• Supplied information:
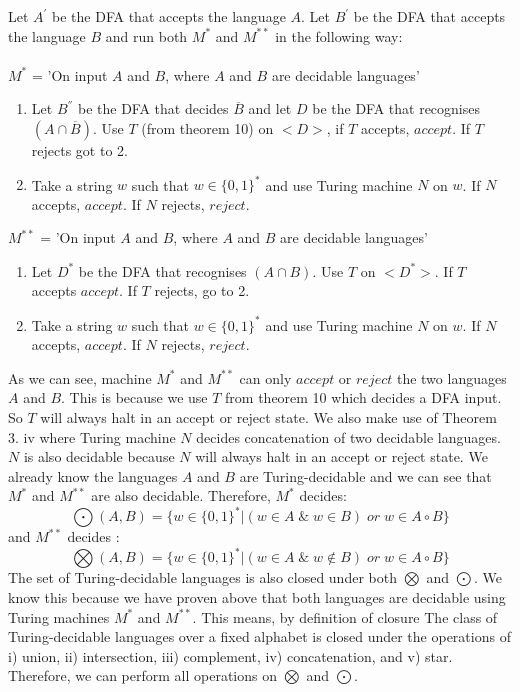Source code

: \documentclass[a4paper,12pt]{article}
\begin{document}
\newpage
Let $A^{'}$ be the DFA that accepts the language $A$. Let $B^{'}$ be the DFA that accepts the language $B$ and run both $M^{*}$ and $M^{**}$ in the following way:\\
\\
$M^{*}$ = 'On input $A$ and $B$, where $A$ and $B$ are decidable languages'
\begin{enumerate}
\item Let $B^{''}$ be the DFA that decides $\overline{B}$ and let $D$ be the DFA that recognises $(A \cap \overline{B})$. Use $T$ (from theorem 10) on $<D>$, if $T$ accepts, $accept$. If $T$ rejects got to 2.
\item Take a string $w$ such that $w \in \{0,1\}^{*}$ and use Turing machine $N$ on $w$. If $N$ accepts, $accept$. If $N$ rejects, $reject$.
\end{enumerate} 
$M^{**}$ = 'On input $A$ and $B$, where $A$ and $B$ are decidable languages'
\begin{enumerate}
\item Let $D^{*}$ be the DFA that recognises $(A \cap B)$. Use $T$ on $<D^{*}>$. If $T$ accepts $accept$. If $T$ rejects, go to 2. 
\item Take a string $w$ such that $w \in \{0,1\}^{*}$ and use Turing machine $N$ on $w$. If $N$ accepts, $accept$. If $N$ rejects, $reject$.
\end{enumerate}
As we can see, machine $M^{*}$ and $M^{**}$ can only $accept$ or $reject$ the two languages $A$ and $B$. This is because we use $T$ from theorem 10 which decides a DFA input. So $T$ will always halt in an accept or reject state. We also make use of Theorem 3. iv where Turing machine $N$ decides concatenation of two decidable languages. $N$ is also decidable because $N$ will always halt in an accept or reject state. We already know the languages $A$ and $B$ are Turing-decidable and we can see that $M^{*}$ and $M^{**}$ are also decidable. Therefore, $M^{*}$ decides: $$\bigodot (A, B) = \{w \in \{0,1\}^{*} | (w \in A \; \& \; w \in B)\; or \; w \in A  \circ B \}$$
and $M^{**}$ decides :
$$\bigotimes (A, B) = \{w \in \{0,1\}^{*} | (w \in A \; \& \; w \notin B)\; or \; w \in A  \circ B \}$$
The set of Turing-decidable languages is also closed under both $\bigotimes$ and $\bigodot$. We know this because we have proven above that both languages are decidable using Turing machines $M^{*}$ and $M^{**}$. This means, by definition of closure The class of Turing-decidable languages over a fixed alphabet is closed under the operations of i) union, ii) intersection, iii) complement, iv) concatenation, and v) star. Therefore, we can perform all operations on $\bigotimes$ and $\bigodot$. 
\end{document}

--

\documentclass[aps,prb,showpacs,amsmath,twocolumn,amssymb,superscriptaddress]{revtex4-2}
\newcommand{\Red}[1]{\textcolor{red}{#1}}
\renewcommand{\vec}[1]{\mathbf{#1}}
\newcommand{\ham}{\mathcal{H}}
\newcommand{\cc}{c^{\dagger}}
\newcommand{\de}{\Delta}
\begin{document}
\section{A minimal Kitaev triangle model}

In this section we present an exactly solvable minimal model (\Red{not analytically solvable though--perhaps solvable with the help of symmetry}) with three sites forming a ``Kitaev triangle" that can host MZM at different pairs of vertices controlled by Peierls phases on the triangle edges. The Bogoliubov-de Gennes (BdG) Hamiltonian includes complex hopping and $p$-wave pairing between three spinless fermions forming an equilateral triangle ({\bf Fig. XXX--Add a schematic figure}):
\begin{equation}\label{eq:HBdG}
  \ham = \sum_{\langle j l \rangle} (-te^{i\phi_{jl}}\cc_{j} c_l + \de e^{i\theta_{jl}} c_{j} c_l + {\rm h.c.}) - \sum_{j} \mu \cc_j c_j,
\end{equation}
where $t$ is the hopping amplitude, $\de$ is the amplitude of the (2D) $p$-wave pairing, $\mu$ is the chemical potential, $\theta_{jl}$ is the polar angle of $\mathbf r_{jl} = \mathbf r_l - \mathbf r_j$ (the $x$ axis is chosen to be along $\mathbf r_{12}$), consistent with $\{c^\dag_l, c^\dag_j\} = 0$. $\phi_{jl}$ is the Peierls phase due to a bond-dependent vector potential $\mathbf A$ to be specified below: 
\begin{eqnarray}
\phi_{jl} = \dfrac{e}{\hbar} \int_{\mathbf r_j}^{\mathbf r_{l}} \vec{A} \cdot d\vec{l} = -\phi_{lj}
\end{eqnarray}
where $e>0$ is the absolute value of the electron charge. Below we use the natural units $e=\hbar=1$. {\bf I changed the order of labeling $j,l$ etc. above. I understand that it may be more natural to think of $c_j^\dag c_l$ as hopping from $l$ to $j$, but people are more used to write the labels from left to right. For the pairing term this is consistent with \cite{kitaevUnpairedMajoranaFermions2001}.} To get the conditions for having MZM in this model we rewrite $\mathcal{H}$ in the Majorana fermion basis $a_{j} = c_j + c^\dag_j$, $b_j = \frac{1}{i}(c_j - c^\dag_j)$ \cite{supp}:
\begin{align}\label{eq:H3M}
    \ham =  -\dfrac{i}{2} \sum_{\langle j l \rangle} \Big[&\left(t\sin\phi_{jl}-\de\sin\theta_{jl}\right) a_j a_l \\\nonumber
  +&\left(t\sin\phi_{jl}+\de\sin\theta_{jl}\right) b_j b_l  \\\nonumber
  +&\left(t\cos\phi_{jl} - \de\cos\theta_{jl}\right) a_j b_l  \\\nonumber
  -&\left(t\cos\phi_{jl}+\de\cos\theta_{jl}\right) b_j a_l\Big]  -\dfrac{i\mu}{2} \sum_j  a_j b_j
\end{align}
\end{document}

• What needs to be done:
Every line above that holds the word "rangle" needs to be copied.

• Response area:
  \ham = \sum_{\langle j l \rangle} (-te^{i\phi_{jl}}\cc_{j} c_l + \de e^{i\theta_{jl}} c_{j} c_l + {\rm h.c.}) - \sum_{j} \mu \cc_j c_j,
    \ham =  -\dfrac{i}{2} \sum_{\langle j l \rangle} \Big[&\left(t\sin\phi_{jl}-\de\sin\theta_{jl}\right) a_j a_l \\\nonumber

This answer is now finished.